[Tutor] Help with if-elif-else structure
Peter Otten
__peter__ at web.de
Sat Aug 27 08:25:38 CEST 2011
Robert Sjoblom wrote:
> #assuming target number 15
> roll = (result, initial_mins, initial_max)
> if roll[0] > 15:
> if roll[1] >= 2:
> print("Success")
> elif roll[2] >= 2:
> print("Critical failure!")
> else:
> print("Failure.")
> elif roll[0] <= 15:
> if roll[1] >= 2:
> print("Critical success!")
> elif roll[2] >= 2:
> print("Failure")
> else:
> print("Success")
>
> This handles all the test cases I've come up with, but it feels very
> ugly. Is there a better way to do this?
Sometimes a table-driven approach is preferable.
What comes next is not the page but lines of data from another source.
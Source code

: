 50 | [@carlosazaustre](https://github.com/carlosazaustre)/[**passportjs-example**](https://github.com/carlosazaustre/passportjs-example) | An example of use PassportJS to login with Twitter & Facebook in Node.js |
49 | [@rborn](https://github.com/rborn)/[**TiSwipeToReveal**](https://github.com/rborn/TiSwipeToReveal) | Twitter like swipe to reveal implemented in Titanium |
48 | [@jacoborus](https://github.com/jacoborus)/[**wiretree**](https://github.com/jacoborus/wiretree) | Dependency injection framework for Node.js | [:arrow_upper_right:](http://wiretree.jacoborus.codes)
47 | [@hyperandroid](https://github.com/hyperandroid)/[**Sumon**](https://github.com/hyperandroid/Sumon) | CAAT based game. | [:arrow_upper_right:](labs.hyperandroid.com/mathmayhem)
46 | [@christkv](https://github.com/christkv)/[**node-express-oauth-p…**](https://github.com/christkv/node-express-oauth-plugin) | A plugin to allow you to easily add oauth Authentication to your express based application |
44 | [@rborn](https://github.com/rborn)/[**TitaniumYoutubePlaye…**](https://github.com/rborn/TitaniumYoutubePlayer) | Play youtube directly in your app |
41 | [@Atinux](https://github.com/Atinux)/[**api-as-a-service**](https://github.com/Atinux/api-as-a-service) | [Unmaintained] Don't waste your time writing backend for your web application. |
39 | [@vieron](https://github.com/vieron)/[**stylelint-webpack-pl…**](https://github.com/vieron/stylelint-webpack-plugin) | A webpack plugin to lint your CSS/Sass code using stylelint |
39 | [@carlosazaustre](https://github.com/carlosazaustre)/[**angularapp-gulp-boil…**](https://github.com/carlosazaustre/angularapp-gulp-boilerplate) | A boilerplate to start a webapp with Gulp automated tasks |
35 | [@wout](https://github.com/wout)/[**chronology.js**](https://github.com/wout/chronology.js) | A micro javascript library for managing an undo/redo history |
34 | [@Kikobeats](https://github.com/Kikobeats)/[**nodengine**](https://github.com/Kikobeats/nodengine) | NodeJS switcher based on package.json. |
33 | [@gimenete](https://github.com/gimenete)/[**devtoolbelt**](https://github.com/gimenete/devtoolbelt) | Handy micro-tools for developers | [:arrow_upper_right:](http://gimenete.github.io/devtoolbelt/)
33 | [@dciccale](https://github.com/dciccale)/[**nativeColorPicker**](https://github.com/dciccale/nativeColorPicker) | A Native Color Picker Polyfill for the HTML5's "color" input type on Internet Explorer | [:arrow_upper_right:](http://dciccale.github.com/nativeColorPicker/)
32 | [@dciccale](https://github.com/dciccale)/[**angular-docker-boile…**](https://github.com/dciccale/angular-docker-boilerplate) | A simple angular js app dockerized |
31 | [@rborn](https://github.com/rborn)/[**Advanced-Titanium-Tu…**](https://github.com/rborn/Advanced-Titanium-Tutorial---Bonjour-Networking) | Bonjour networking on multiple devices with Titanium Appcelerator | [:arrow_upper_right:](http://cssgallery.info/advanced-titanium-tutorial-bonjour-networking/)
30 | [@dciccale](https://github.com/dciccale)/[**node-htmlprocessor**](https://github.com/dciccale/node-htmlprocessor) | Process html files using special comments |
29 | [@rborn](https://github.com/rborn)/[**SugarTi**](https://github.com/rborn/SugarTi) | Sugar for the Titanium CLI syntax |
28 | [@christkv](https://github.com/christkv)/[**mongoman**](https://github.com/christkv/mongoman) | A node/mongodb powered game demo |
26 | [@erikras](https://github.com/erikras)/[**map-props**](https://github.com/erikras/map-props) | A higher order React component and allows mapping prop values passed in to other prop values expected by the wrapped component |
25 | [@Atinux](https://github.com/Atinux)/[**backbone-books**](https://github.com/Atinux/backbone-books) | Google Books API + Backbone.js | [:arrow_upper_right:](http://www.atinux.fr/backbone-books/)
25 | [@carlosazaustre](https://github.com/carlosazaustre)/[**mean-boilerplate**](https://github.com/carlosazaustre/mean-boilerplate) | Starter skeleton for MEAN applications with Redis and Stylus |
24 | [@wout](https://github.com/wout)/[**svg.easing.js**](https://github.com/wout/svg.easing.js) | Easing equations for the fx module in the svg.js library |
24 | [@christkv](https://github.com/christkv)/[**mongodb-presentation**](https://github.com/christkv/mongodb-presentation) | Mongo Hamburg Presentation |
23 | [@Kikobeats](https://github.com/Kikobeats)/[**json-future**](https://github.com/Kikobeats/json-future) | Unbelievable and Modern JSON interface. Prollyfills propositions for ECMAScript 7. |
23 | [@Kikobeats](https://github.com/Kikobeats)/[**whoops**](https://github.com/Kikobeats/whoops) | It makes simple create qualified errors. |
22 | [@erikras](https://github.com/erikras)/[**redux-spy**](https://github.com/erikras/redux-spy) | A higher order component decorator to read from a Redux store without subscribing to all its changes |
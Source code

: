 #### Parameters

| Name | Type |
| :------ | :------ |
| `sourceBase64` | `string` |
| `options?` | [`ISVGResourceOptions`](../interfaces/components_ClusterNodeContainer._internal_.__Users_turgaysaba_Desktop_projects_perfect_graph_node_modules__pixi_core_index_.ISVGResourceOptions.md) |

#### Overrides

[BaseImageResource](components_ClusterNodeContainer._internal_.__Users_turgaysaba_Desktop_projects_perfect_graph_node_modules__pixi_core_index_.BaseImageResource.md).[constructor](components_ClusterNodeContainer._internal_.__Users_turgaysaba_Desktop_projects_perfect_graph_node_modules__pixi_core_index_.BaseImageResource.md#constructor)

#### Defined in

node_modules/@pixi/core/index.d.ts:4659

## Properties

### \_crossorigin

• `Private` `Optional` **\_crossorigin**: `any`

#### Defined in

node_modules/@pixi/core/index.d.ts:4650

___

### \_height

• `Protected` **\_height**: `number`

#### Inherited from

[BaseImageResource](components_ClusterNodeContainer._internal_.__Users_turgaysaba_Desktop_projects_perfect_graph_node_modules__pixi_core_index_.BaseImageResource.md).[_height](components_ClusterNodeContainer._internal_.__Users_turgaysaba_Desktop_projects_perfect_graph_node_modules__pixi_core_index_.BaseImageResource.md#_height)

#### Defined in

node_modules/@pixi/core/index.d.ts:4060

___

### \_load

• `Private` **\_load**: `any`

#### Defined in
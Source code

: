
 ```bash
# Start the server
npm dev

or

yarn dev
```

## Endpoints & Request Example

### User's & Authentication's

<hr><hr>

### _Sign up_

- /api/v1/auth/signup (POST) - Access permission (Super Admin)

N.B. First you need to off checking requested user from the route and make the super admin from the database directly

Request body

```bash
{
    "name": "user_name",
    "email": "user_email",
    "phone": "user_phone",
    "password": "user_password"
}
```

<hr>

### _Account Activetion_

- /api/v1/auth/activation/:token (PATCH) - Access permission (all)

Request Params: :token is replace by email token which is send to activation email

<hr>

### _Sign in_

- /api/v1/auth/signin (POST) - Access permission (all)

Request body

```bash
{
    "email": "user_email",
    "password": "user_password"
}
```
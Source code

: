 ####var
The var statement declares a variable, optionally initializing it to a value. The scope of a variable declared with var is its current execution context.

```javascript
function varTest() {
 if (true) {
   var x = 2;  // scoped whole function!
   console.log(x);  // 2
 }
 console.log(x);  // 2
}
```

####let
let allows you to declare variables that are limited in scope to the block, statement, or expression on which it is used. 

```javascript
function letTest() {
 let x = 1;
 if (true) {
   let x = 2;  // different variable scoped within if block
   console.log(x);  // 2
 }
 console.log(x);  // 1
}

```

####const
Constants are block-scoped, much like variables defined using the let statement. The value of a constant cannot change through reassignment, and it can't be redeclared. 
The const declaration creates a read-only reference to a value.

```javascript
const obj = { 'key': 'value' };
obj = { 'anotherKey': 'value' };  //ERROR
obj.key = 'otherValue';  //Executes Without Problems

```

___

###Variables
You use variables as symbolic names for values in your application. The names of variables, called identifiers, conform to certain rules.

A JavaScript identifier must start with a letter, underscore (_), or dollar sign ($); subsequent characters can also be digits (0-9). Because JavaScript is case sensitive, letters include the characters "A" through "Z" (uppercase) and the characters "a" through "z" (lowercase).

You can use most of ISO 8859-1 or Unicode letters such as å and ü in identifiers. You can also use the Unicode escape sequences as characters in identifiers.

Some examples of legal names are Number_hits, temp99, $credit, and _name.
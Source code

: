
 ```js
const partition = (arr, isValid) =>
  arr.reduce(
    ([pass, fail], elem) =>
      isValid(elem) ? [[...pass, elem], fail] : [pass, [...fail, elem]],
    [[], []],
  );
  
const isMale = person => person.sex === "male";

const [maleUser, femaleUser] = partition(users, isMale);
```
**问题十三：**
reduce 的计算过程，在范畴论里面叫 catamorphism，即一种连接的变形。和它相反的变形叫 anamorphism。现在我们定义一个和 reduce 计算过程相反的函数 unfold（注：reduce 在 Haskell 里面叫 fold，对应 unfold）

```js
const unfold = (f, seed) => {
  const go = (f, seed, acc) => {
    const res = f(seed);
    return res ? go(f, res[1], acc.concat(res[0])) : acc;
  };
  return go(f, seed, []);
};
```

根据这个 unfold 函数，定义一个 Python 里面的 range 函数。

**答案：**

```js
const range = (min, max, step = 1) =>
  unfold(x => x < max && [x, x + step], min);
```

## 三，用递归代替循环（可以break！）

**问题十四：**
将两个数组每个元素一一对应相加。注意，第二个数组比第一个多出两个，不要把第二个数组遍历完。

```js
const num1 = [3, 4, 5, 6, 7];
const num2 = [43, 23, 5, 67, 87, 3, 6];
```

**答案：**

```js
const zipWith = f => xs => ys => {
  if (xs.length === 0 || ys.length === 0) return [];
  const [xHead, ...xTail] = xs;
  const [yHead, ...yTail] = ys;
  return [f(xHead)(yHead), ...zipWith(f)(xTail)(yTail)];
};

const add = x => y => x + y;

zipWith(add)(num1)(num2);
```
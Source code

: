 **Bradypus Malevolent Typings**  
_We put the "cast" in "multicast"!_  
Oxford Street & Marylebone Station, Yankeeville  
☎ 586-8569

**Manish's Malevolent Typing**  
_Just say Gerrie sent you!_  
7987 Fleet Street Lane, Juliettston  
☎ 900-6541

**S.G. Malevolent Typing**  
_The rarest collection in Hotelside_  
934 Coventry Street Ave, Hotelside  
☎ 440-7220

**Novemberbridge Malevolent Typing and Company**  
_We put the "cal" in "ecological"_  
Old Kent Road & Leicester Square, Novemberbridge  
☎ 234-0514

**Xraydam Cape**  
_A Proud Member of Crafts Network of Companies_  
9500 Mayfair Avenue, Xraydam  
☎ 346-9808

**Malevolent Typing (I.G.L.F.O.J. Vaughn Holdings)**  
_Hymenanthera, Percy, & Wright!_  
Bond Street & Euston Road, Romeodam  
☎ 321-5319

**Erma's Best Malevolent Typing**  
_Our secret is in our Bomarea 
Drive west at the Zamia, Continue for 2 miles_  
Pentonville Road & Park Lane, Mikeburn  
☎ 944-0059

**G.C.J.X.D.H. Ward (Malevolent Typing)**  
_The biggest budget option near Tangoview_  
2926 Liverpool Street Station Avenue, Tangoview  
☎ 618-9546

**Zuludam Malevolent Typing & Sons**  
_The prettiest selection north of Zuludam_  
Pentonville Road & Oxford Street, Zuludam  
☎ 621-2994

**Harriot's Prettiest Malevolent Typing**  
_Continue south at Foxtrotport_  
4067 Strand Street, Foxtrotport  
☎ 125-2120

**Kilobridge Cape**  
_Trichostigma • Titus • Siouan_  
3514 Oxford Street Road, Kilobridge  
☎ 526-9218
Your code would become
something like
def show_result(result, initial_mins, initial_max):
messages = [
["Critical success!", "Failure", "Success"],
["Success", "Critical failure!", "Failure."]]
messages = messages[result > 15]
if initial_mins >= 2:
message = messages[0]
elif initial_max >= 2:
message = messages[1]
else:
message = messages[2]
print(message)
or, taken to the extreme,
def first(pairs):
for predicate, value in pairs:
if predicate:
return value
raise ValueError
def show_result(result, initial_mins, initial_max):
messages = [
["Critical success!", "Failure", "Success"],
["Success", "Critical failure!", "Failure."]]
def checks():
yield initial_mins >= 2
yield initial_max >= 2
yield True
print(first(zip(checks(), messages[result > 15])))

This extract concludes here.